Supplied data:
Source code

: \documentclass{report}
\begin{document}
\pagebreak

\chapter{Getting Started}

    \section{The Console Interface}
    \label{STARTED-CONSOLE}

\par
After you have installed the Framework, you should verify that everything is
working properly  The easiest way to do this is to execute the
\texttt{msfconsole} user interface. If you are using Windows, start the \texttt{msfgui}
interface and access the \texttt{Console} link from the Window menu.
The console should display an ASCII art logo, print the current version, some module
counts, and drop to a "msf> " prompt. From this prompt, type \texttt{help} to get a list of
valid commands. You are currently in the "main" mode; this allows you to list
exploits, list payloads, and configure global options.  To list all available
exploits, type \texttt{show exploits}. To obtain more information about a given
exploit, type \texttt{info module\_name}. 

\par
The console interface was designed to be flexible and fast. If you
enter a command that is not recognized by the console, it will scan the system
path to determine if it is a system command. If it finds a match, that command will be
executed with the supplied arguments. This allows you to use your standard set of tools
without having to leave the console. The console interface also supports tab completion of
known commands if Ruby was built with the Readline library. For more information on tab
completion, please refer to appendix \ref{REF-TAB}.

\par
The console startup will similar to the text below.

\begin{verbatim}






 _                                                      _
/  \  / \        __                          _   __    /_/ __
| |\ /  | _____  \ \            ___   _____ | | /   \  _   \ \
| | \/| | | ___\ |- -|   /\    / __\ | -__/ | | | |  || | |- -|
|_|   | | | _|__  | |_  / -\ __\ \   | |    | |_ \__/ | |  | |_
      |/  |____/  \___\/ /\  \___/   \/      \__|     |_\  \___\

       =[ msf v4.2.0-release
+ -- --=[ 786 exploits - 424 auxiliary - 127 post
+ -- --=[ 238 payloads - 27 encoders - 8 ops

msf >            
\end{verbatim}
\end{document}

Directions for this task:
Print from the line containing "executed with the" to the last line above, exactly as written.

Solution for this exercise:
executed with the supplied arguments. This allows you to use your standard set of tools
without having to leave the console. The console interface also supports tab completion of
known commands if Ruby was built with the Readline library. For more information on tab
completion, please refer to appendix \ref{REF-TAB}.

\par
The console startup will similar to the text below.

\begin{verbatim}






 _                                                      _
/  \  / \        __                          _   __    /_/ __
| |\ /  | _____  \ \            ___   _____ | | /   \  _   \ \
| | \/| | | ___\ |- -|   /\    / __\ | -__/ | | | |  || | |- -|
|_|   | | | _|__  | |_  / -\ __\ \   | |    | |_ \__/ | |  | |_
      |/  |____/  \___\/ /\  \___/   \/      \__|     |_\  \___\

       =[ msf v4.2.0-release
+ -- --=[ 786 exploits - 424 auxiliary - 127 post
+ -- --=[ 238 payloads - 27 encoders - 8 ops

msf >            
\end{verbatim}
\end{document}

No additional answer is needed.